Week 5 HW: Protein Design Part II
Part A: SOD1 Binder Peptide Design
Superoxide dismutase 1 (SOD1) is a cytosolic enzyme that converts superoxide radicals into hydrogen peroxide and oxygen. In its native state, it forms a stable homodimer and binds copper and zinc.
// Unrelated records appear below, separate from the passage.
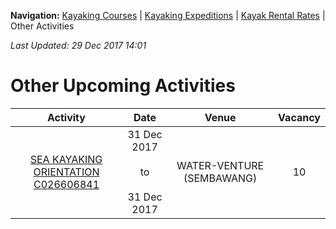 **Navigation:** [Kayaking Courses](index) &#124; [Kayaking Expeditions](expedition) &#124; [Kayak Rental Rates](rental) &#124; Other Activities

_Last Updated: 29 Dec 2017 14:01_
# Other Upcoming Activities

Activity | Date | Venue | Vacancy
:---:|:---:|:---:|:---:
[SEA KAYAKING ORIENTATION C026606841](https://www.onepa.sg/class/details/c026606841)|31 Dec 2017<br/><br/>to<br/><br/>31 Dec 2017|WATER-VENTURE (SEMBAWANG)|10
Mutations in SOD1 cause familial Amyotrophic Lateral Sclerosis (ALS). Among them, the A4V mutation (Ala to Val at residue 4) leads to one of the most aggressive forms of the disease. The mutation subtly destabilizes the N-terminus, perturbs folding energetics, and promotes toxic aggregation.
Your challenge:
- Design short peptides that bind mutant SOD1.
- Then decide which ones are worth advancing toward therapy.
Part 1: Generate Binders with PepMLM
- Begin by retrieving the human SOD1 sequence from UniProt (P00441) and introducing the A4V mutation.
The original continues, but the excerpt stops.